External Email Forwarding Rules: Data Exfiltration & Persistence Risk

Why this risk matters

External email forwarding rules are a common technique used after account compromise to exfiltrate data and maintain persistence. Once created, these rules silently forward mail outside the organisation without requiring further user interaction and often remain in place long after the initial breach.

Overe identifies external forwarding rules by continuously monitoring Exchange configuration and mail flow signals. This provides visibility into forwarding behaviour that is frequently overlooked during routine security reviews and incident response.

Forwarding rules affecting user mailboxes — especially those forwarding to consumer or unknown external domains — represent a materially higher risk than rules applied to shared or system mailboxes.

What happens if this is abused

  • Sensitive internal emails are copied to attacker-controlled inboxes
  • Forwarding continues even after password resets or MFA enforcement
  • Business communications leak without triggering endpoint or sign-in alerts
  • Attackers retain access without needing to log in again

Because forwarding operates at the mail flow level, it often bypasses controls designed to protect interactive sign-ins.

When this is expected or acceptable

External forwarding can be legitimate in controlled scenarios, including:

  • Shared mailboxes forwarding to ticketing, alerting, or monitoring platforms
  • Documented workflows involving approved third-party vendors
  • Temporary coexistence during migrations

Legitimate rules are typically:

  • domain-specific
  • documented
  • tied to shared or service mailboxes rather than individual users

Any forwarding rule without a clear business owner should be treated as suspicious until verified.

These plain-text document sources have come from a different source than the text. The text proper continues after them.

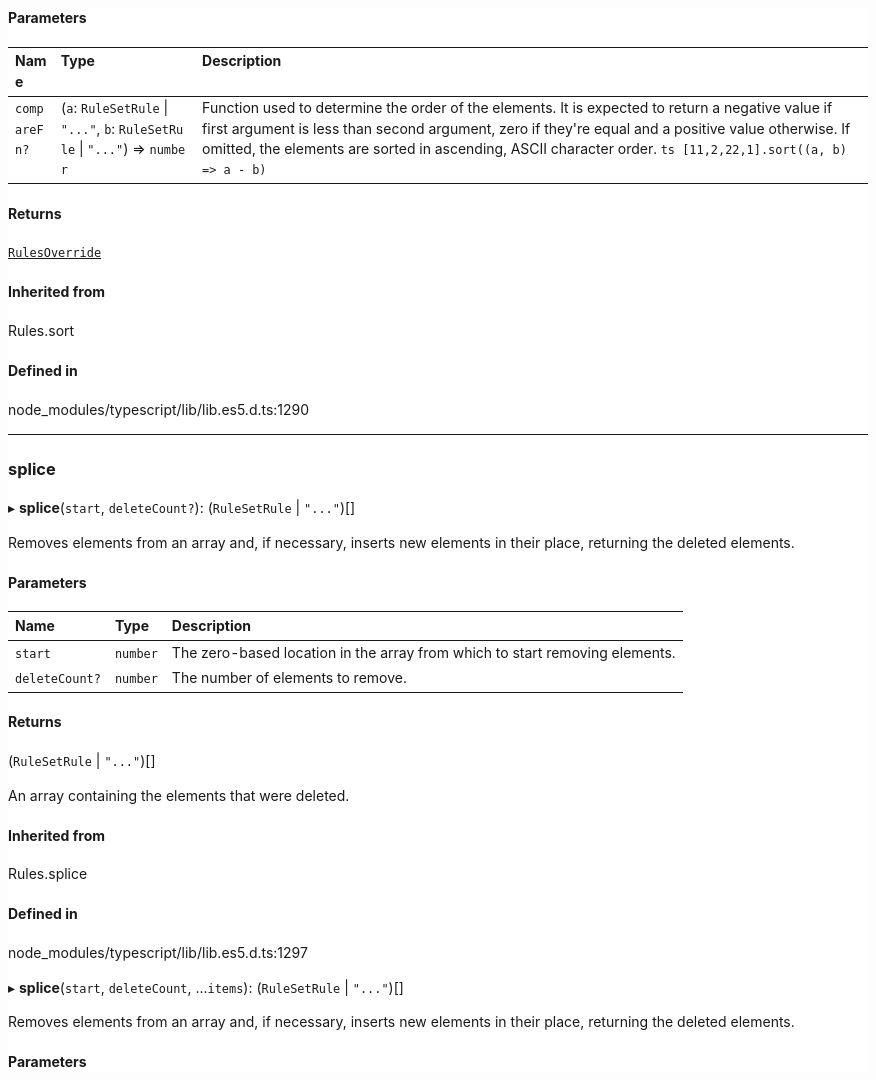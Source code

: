 #### Parameters

| Name | Type | Description |
| :------ | :------ | :------ |
| `compareFn?` | (`a`: `RuleSetRule` \| ``"..."``, `b`: `RuleSetRule` \| ``"..."``) => `number` | Function used to determine the order of the elements. It is expected to return a negative value if first argument is less than second argument, zero if they're equal and a positive value otherwise. If omitted, the elements are sorted in ascending, ASCII character order. ```ts [11,2,22,1].sort((a, b) => a - b) ``` |

#### Returns

[`RulesOverride`](hooks.build.rulesoverride.md)

#### Inherited from

Rules.sort

#### Defined in

node_modules/typescript/lib/lib.es5.d.ts:1290

___

### splice

▸ **splice**(`start`, `deleteCount?`): (`RuleSetRule` \| ``"..."``)[]

Removes elements from an array and, if necessary, inserts new elements in their place, returning the deleted elements.

#### Parameters

| Name | Type | Description |
| :------ | :------ | :------ |
| `start` | `number` | The zero-based location in the array from which to start removing elements. |
| `deleteCount?` | `number` | The number of elements to remove. |

#### Returns

(`RuleSetRule` \| ``"..."``)[]

An array containing the elements that were deleted.

#### Inherited from

Rules.splice

#### Defined in

node_modules/typescript/lib/lib.es5.d.ts:1297

▸ **splice**(`start`, `deleteCount`, ...`items`): (`RuleSetRule` \| ``"..."``)[]

Removes elements from an array and, if necessary, inserts new elements in their place, returning the deleted elements.

#### Parameters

Checks to perform before taking action

  • Before modifying or removing any forwarding rule:
    • Confirm whether the mailbox is shared, service-based, or user-owned
    • Identify when the rule was created and who created it
    • Validate whether the destination address maps to a known business system
    • Review recent sign-in activity via the Overe Alerts for  risky sign-ins, and OAuth consent events for the mailbox owner
    • Use Overe’s visibility to check whether related risks (e.g. risky apps, MFA gaps) are also present
    These checks help distinguish compromise from misconfiguration.

Safe remediation steps

  1. Use Overe to confirm scope and visibility of all external forwarding rules across the tenant using the "Deep Scan"
  2. Validate legitimacy with the customer or mailbox owner before making changes
  3. If suspicious, disable the forwarding rule first rather than deleting it
  4. Investigate the mailbox for additional indicators of compromise such as any other associated Alerts in Overe
  5. Enforce MFA and rotate credentials where compromise is suspected
  6. Remove the rule once business impact and legitimacy are fully understood

Where direct remediation is required, Overe provides links to the appropriate Microsoft admin controls to safely complete the action.